▶ _ENTRIES SUPPLIED_:
=== Begin Enclosure ===
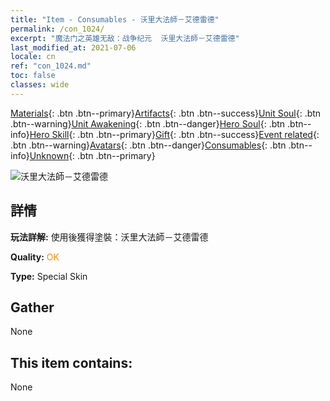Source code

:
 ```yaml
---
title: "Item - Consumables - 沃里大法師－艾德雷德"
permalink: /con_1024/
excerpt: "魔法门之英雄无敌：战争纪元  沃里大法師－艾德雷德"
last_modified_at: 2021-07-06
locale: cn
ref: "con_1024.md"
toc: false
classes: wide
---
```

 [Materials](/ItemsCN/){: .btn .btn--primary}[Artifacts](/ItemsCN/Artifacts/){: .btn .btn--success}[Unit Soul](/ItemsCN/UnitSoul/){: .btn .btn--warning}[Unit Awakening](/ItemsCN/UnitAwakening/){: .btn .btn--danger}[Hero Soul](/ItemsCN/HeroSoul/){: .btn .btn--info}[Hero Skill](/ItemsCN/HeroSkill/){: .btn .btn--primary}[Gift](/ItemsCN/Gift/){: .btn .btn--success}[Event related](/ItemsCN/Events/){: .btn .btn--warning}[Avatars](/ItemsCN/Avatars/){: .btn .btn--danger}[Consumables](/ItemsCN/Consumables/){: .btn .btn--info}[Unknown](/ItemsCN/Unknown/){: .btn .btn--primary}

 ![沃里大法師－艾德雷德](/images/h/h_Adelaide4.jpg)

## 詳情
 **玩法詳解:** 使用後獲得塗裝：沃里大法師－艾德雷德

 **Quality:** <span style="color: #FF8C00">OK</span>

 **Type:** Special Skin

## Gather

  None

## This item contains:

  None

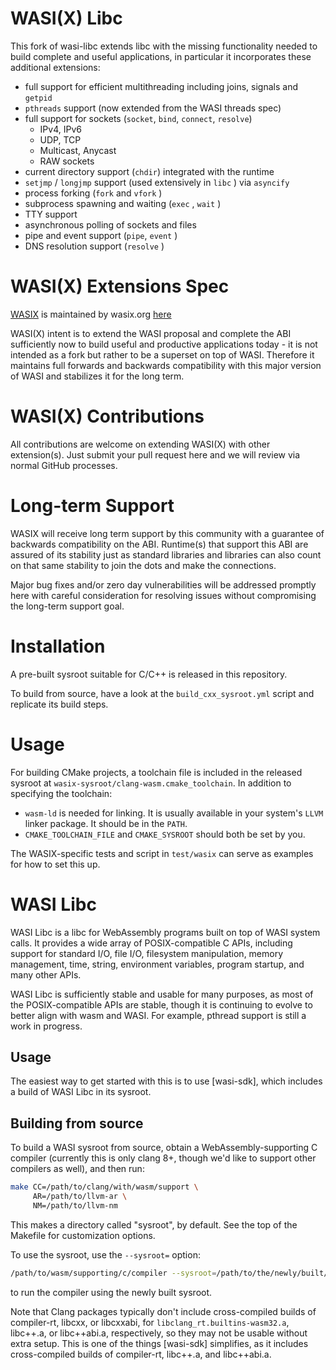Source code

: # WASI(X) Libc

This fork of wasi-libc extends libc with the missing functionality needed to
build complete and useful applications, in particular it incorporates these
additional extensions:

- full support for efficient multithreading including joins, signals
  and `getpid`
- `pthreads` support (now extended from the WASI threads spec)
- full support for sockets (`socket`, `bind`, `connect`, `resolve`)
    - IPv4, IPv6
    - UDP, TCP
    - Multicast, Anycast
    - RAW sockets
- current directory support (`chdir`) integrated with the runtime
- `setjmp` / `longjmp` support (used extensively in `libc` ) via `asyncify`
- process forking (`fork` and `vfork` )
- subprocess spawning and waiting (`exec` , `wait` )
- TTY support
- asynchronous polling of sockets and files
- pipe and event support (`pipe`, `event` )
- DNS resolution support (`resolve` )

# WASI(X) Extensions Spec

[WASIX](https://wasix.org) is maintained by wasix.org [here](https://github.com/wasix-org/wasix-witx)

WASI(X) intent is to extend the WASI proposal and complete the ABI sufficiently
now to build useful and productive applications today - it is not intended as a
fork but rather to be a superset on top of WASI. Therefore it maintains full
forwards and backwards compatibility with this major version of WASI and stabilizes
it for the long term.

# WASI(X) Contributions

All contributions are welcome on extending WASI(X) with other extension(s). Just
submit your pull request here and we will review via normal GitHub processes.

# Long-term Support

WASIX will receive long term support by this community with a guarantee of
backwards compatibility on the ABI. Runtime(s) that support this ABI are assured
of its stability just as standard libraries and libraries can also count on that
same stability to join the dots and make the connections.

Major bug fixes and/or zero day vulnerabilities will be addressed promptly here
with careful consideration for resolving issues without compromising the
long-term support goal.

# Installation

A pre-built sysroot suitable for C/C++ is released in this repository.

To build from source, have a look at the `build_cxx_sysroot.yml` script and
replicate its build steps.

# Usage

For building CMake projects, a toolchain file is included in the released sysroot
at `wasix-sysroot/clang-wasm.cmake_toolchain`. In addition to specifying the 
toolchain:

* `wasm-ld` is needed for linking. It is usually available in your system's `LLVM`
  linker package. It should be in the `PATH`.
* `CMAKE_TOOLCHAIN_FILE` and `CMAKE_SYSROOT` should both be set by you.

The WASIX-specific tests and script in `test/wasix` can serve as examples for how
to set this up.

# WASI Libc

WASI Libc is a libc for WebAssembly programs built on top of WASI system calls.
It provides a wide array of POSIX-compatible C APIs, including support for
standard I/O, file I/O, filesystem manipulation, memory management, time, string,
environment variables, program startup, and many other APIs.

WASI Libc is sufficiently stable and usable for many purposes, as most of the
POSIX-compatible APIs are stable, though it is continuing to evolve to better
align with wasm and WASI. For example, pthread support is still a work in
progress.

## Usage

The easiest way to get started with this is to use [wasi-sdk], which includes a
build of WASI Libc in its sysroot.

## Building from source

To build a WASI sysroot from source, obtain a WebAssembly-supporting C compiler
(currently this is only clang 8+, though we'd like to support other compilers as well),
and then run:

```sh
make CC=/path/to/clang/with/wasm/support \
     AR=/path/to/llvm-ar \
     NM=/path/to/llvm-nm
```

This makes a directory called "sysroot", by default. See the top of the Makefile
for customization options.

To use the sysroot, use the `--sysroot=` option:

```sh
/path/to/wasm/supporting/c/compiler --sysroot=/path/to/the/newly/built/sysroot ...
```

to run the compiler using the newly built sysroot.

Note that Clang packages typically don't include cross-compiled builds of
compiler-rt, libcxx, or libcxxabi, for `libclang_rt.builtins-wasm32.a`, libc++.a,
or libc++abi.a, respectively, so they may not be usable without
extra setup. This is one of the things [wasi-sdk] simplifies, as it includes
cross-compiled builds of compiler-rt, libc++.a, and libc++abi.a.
=== End Enclosure ===
▶ _WHAT IS EXPECTED_: For this exercise, output exactly the lines above from the line with "- full support for sockets" to the line with "# WASI(X) Extensions Spec", counting both, and leave out the rest.

▶ _RESULT_:
- full support for sockets (`socket`, `bind`, `connect`, `resolve`)
    - IPv4, IPv6
    - UDP, TCP
    - Multicast, Anycast
    - RAW sockets
- current directory support (`chdir`) integrated with the runtime
- `setjmp` / `longjmp` support (used extensively in `libc` ) via `asyncify`
- process forking (`fork` and `vfork` )
- subprocess spawning and waiting (`exec` , `wait` )
- TTY support
- asynchronous polling of sockets and files
- pipe and event support (`pipe`, `event` )
- DNS resolution support (`resolve` )

# WASI(X) Extensions Spec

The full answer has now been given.